La selección española volvió a tocar el cielo del fútbol mundial tras imponerse con absoluta justicia a Argentina en una final que dominó de principio a fin. El combinado nacional fue superior en todas las fases del encuentro, anuló al vigente campeón y solo las extraordinarias intervenciones del Dibu Martínez evitaron una goleada histórica. España pudo marcharse con un 3-0 incontestable después de que le fueran anulados dos goles que, según la narración del encuentro, eran completamente legales. La segunda estrella ya luce sobre el escudo de una generación que ha conquistado el mundo con fútbol, personalidad y un estilo innegociable.
España ya es, de nuevo, campeona del mundo. La selección española escribió una de las páginas más brillantes de su historia al conquistar su segunda estrella tras derrotar con autoridad a Argentina en una final en la que el marcador resultó mucho más corto de lo que reflejó el juego.
Desde el pitido inicial, el conjunto español dejó claro que no había viajado hasta la final para especular. El equipo monopolizó la posesión, presionó con inteligencia, recuperó el balón con rapidez y convirtió cada ataque en una amenaza constante sobre la portería defendida por Emiliano “Dibu” Martínez.
Precisamente el guardameta argentino evitó una derrota mucho más amplia. Con hasta cuatro intervenciones de enorme mérito sostuvo con vida a la Albiceleste durante buena parte del encuentro. Sin sus paradas, la final habría quedado sentenciada mucho antes.
La sensación de superioridad española fue permanente. El bloque funcionó como una maquinaria perfectamente engrasada, con líneas juntas, solidaridad defensiva y una circulación de balón que desarmó a la vigente campeona del mundo. España fue reconocible de principio a fin: fútbol de combinación, paciencia cuando era necesaria y verticalidad cuando aparecían los espacios.
Además, la polémica también acompañó la final. España vio cómo le anulaban dos tantos que, por el desarrollo del partido, dejaron la sensación de ser acciones legales. Dos decisiones que privaron al equipo de un resultado todavía más contundente y que habrían reflejado con mayor fidelidad lo ocurrido sobre el césped.
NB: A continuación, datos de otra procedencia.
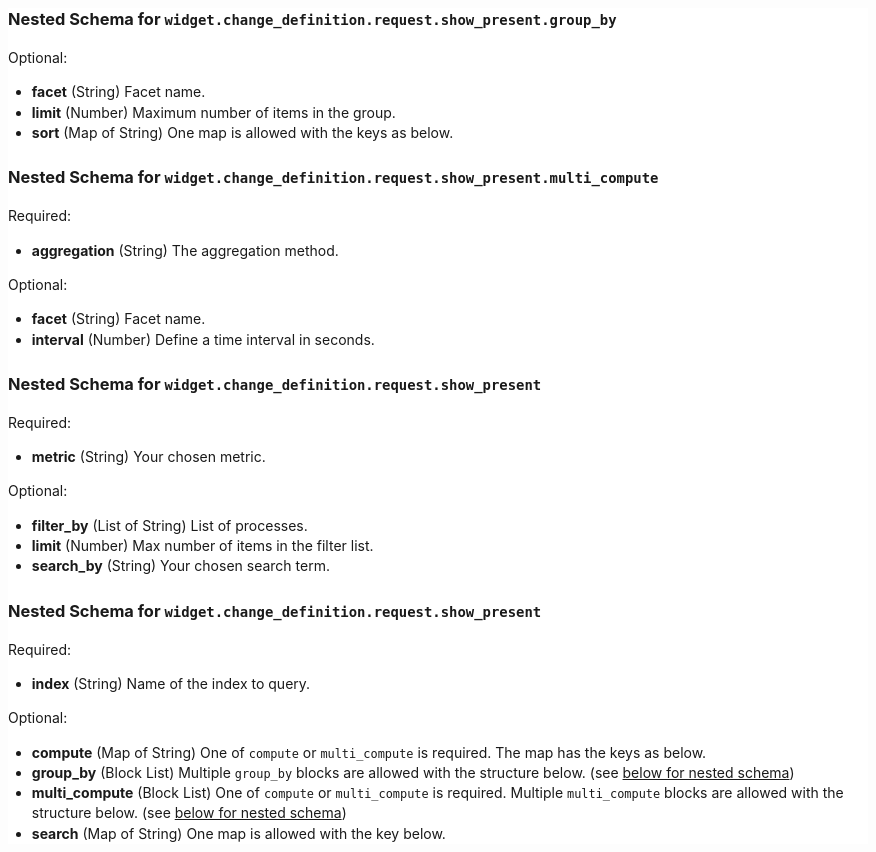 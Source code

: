 <a id="nestedblock--widget--change_definition--request--show_present--group_by"></a>
### Nested Schema for `widget.change_definition.request.show_present.group_by`

Optional:

- **facet** (String) Facet name.
- **limit** (Number) Maximum number of items in the group.
- **sort** (Map of String) One map is allowed with the keys as below.


<a id="nestedblock--widget--change_definition--request--show_present--multi_compute"></a>
### Nested Schema for `widget.change_definition.request.show_present.multi_compute`

Required:

- **aggregation** (String) The aggregation method.

Optional:

- **facet** (String) Facet name.
- **interval** (Number) Define a time interval in seconds.



<a id="nestedblock--widget--change_definition--request--process_query"></a>
### Nested Schema for `widget.change_definition.request.show_present`

Required:

- **metric** (String) Your chosen metric.

Optional:

- **filter_by** (List of String) List of processes.
- **limit** (Number) Max number of items in the filter list.
- **search_by** (String) Your chosen search term.


<a id="nestedblock--widget--change_definition--request--rum_query"></a>
### Nested Schema for `widget.change_definition.request.show_present`

Required:

- **index** (String) Name of the index to query.

Optional:

- **compute** (Map of String) One of `compute` or `multi_compute` is required. The map has the keys as below.
- **group_by** (Block List) Multiple `group_by` blocks are allowed with the structure below. (see [below for nested schema](#nestedblock--widget--change_definition--request--show_present--group_by))
- **multi_compute** (Block List) One of `compute` or `multi_compute` is required. Multiple `multi_compute` blocks are allowed with the structure below. (see [below for nested schema](#nestedblock--widget--change_definition--request--show_present--multi_compute))
- **search** (Map of String) One map is allowed with the key below.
Solo en los dos últimos minutos Argentina consiguió inquietar realmente. Entonces apareció el talento eterno de Lionel Messi, capaz de generar dos acciones de enorme calidad que obligaron a España a mantener la concentración hasta el último instante. Fueron destellos aislados frente al dominio continuado del conjunto español.
Uno de los aspectos más destacados del triunfo fue también la actitud del equipo. Durante los días previos, parte del entorno mediático argentino elevó la tensión alrededor de la final. Sin embargo, España respondió únicamente con fútbol. Ni el seleccionador ni los futbolistas entraron en provocaciones. Al contrario, mantuvieron siempre un discurso de respeto hacia Argentina, reconociendo la grandeza del rival y demostrando que la rivalidad deportiva puede convivir perfectamente con la admiración mutua.
Ese comportamiento volvió a quedar reflejado tras el pitido final. Más allá de la lógica explosión de alegría por conquistar el Mundial, los jugadores españoles mostraron deportividad y reconocimiento hacia una selección argentina que llegaba como campeona vigente.
España conquista así su segunda Copa del Mundo con una actuación que quedará para el recuerdo. No solo por el título, sino por la forma de conseguirlo: convenciendo, dominando y ofreciendo una auténtica lección de fútbol. Una selección que ganó desde el bloque, desde la solidaridad y desde una identidad que nunca renunció a su esencia.
La segunda estrella ya forma parte de la historia. Y lo hace de la manera más brillante posible.